Les notes indiquées entre guillemets sont numérotées comme telles dans le texte d’origine]
Règles de base de l’interprétation
On veut tous être compris. Il arrive souvent que les incompréhensions apparaissent lorsqu’une phrase est sortie de son contexte. C’est pourquoi tous ­ceux qui ont été mal compris font appel au sens de la justice afin de prendre en compte le contexte. Celui-ci inclut à la fois des éléments internes et externes qui permettent d’établir la vérité sur une phrase que l’on étudie.
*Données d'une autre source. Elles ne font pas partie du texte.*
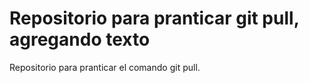 # Repositorio para pranticar git pull, agregando texto
Repositorio para pranticar el comando git pull.
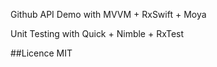 Github API Demo with MVVM + RxSwift + Moya

Unit Testing with Quick + Nimble + RxTest

##Licence
MIT
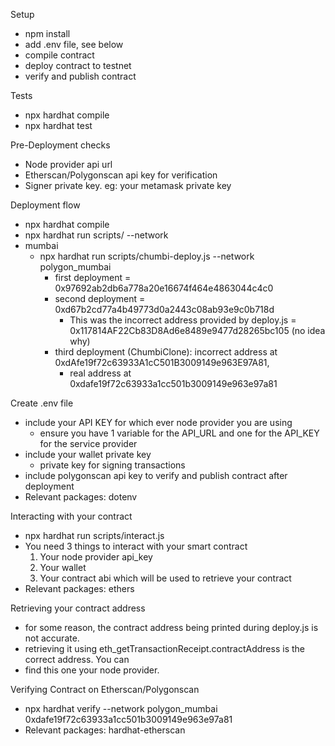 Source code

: Setup
- npm install
- add .env file, see below
- compile contract
- deploy contract to testnet
- verify and publish contract

Tests
- npx hardhat compile
- npx hardhat test

Pre-Deployment checks
- Node provider api url 
- Etherscan/Polygonscan api key for verification
- Signer private key. eg: your metamask private key

Deployment flow
- npx hardhat compile
- npx hardhat run scripts/<deployment script> --network <your network>
- mumbai
    - npx hardhat run scripts/chumbi-deploy.js --network polygon_mumbai
        - first deployment = 0x97692ab2db6a778a20e16674f464e4863044c4c0
        - second deployment = 0xd67b2cd77a4b49773d0a2443c08ab93e9c0b718d
            - This was the incorrect address provided by deploy.js = 0x117814AF22Cb83D8Ad6e8489e9477d28265bc105 (no idea why)
        - third deployment (ChumbiClone): incorrect address at 0xdAfe19f72c63933A1cC501B3009149e963E97A81,
          - real address at 0xdafe19f72c63933a1cc501b3009149e963e97a81
    
Create .env file
- include your API KEY for which ever node provider you are using
  - ensure you have 1 variable for the API_URL and one for the API_KEY for the service provider
- include your wallet private key
    - private key for signing transactions
- include polygonscan api key to verify and publish contract after deployment
- Relevant packages: dotenv

Interacting with your contract
- npx hardhat run scripts/interact.js
- You need 3 things to interact with your smart contract
    1. Your node provider api_key
    2. Your wallet
    3. Your contract abi which will be used to retrieve your contract
- Relevant packages: ethers

Retrieving your contract address
- for some reason, the contract address being printed during deploy.js is not accurate.
- retrieving it using eth_getTransactionReceipt.contractAddress is the correct address. You can
- find this one your node provider.

Verifying Contract on Etherscan/Polygonscan
- npx hardhat verify --network polygon_mumbai 0xdafe19f72c63933a1cc501b3009149e963e97a81 <constructor arguments>
- Relevant packages: hardhat-etherscan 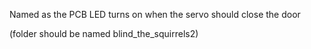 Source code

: Named as the PCB LED turns on when the servo should close the door

(folder should be named blind_the_squirrels2)
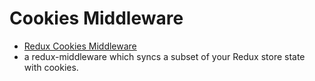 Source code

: # Cookies Middleware

- [Redux Cookies Middleware](https://github.com/grofers/redux-cookies-middleware/)
- a redux-middleware which syncs a subset of your Redux store state with cookies.
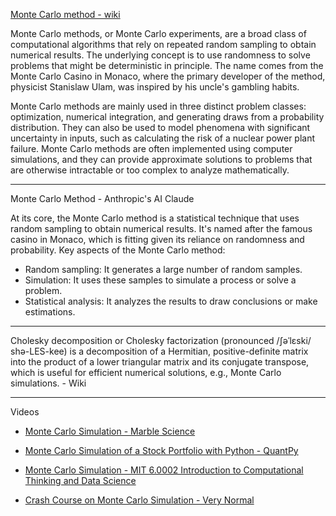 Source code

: [Monte Carlo method - wiki](https://en.wikipedia.org/wiki/Monte_Carlo_method)

Monte Carlo methods, or Monte Carlo experiments, are a broad class of computational algorithms that rely on repeated random sampling to obtain numerical results.
The underlying concept is to use randomness to solve problems that might be deterministic in principle. The name comes from the Monte Carlo Casino in Monaco,
where the primary developer of the method, physicist Stanislaw Ulam, was inspired by his uncle's gambling habits.

Monte Carlo methods are mainly used in three distinct problem classes: optimization, numerical integration, and generating draws from a probability distribution.
They can also be used to model phenomena with significant uncertainty in inputs, such as calculating the risk of a nuclear power plant failure. Monte Carlo methods
are often implemented using computer simulations, and they can provide approximate solutions to problems that are otherwise intractable or too complex to analyze mathematically.

- - - -

Monte Carlo Method - Anthropic's AI Claude 

At its core, the Monte Carlo method is a statistical technique that uses random sampling to obtain numerical results. It's named after the famous casino in Monaco, which is fitting given its reliance on randomness and probability.
Key aspects of the Monte Carlo method:

* Random sampling: It generates a large number of random samples.
* Simulation: It uses these samples to simulate a process or solve a problem.
* Statistical analysis: It analyzes the results to draw conclusions or make estimations.

- - - -

Cholesky decomposition or Cholesky factorization (pronounced /ʃəˈlɛski/ shə-LES-kee) is a decomposition of a Hermitian, positive-definite matrix into the product of a lower triangular matrix and its conjugate transpose, which is useful for efficient numerical solutions, e.g., Monte Carlo simulations. - Wiki

- - - -

Videos

* [Monte Carlo Simulation - Marble Science](https://youtu.be/7ESK5SaP-bc?si=oWy111wFxXJBsHzE)

* [Monte Carlo Simulation of a Stock Portfolio with Python - QuantPy](https://youtu.be/6-dhdMDiYWQ?si=EOyFQw5JjJx1Hl-0)

* [Monte Carlo Simulation - MIT 6.0002 Introduction to Computational Thinking and Data Science](https://youtu.be/OgO1gpXSUzU?si=sNL_OT6zH2BV4gNI)

* [Crash Course on Monte Carlo Simulation - Very Normal](https://youtu.be/OdWLP8umw3A?si=85B13IlGGW8XAxsW)
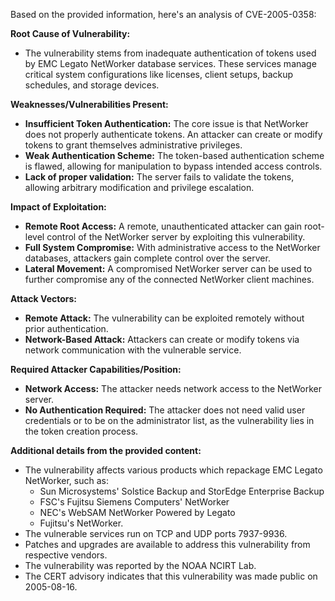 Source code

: Based on the provided information, here's an analysis of CVE-2005-0358:

**Root Cause of Vulnerability:**
- The vulnerability stems from inadequate authentication of tokens used by EMC Legato NetWorker database services. These services manage critical system configurations like licenses, client setups, backup schedules, and storage devices.

**Weaknesses/Vulnerabilities Present:**
- **Insufficient Token Authentication:** The core issue is that NetWorker does not properly authenticate tokens. An attacker can create or modify tokens to grant themselves administrative privileges.
- **Weak Authentication Scheme:** The token-based authentication scheme is flawed, allowing for manipulation to bypass intended access controls.
- **Lack of proper validation:** The server fails to validate the tokens, allowing arbitrary modification and privilege escalation.

**Impact of Exploitation:**
- **Remote Root Access:** A remote, unauthenticated attacker can gain root-level control of the NetWorker server by exploiting this vulnerability.
- **Full System Compromise:**  With administrative access to the NetWorker databases, attackers gain complete control over the server.
- **Lateral Movement:** A compromised NetWorker server can be used to further compromise any of the connected NetWorker client machines.

**Attack Vectors:**
- **Remote Attack:** The vulnerability can be exploited remotely without prior authentication.
- **Network-Based Attack:** Attackers can create or modify tokens via network communication with the vulnerable service.

**Required Attacker Capabilities/Position:**
- **Network Access:** The attacker needs network access to the NetWorker server.
- **No Authentication Required:**  The attacker does not need valid user credentials or to be on the administrator list, as the vulnerability lies in the token creation process.

**Additional details from the provided content:**

*   The vulnerability affects various products which repackage EMC Legato NetWorker, such as:
    *   Sun Microsystems' Solstice Backup and StorEdge Enterprise Backup
    *   FSC's Fujitsu Siemens Computers' NetWorker
    *   NEC's WebSAM NetWorker Powered by Legato
    *   Fujitsu's NetWorker.
*   The vulnerable services run on TCP and UDP ports 7937-9936.
*   Patches and upgrades are available to address this vulnerability from respective vendors.
*   The vulnerability was reported by the NOAA NCIRT Lab.
*   The CERT advisory indicates that this vulnerability was made public on 2005-08-16.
En interne, on se fait en général une bonne idée de ce que l’auteur veut dire quand on lit les mots, phrases, paragraphes, et même les chapitres autour d’une phrase intrigante. En externe, on se pose d’autres questions (comme « quand », « où », « qui », et peut-être « comment »), qui nous aideront peut-être à comprendre l’époque, le lieu et les circonstances qui s’appliquent à ce contexte externe, comme nous allons bientôt le voir.
Eléments internes :
Règle 1 : Reconnaître que la Bible et les écrits d’Ellen White sont le produit d’une inspiration de pensée, et non verbale, comme le décrit le chapitre précédent.
Règle 2 : Reconnaître que les définitions de termes peuvent évoluer avec le temps.
Par exemple, dans la Bible Segond de 1910, certains mots ont changé de signification, ce qui fait que le sens que les traducteurs voulaient leur donner ne tient plus. Des lecteurs familiers de la Bible auront une compréhension erronée de certains textes, s’ils ne sont pas conscients des changements du sens des mots. 1

C’est la même chose pour les écrits d’Ellen White, par exemple avec la phrase « It is the nicest work ever assumed by men and women to deal with youthful minds » 2, qui a tant déconcerté. Ce mot en gras est le superlatif de l’adjectif « nice » qui en français contemporain donnerait le sens suivant à la phrase : « c’est la tâche la plus belle qui soit donnée d’être accomplie par des hommes et des femmes que de s’occuper de jeunes esprits ». Lorsque Mme White utilisa ce même mot dans d’autres circonstances, elle vit le problème et donna des détails : « This work is the nicest, the most difficult, ever committed to human beings. » En traduisant littéralement, cela donne : « Cette tâche est la plus belle, la plus difficile, qui ait jamais été confiée aux êtres humains. » 3 Etrange, non ? Au dix-neuvième siècle, l’adjectif « nice » signifiait « pointilleux dans les exigences et les normes » ou « qui exige une précision et une sensibilité extrême ».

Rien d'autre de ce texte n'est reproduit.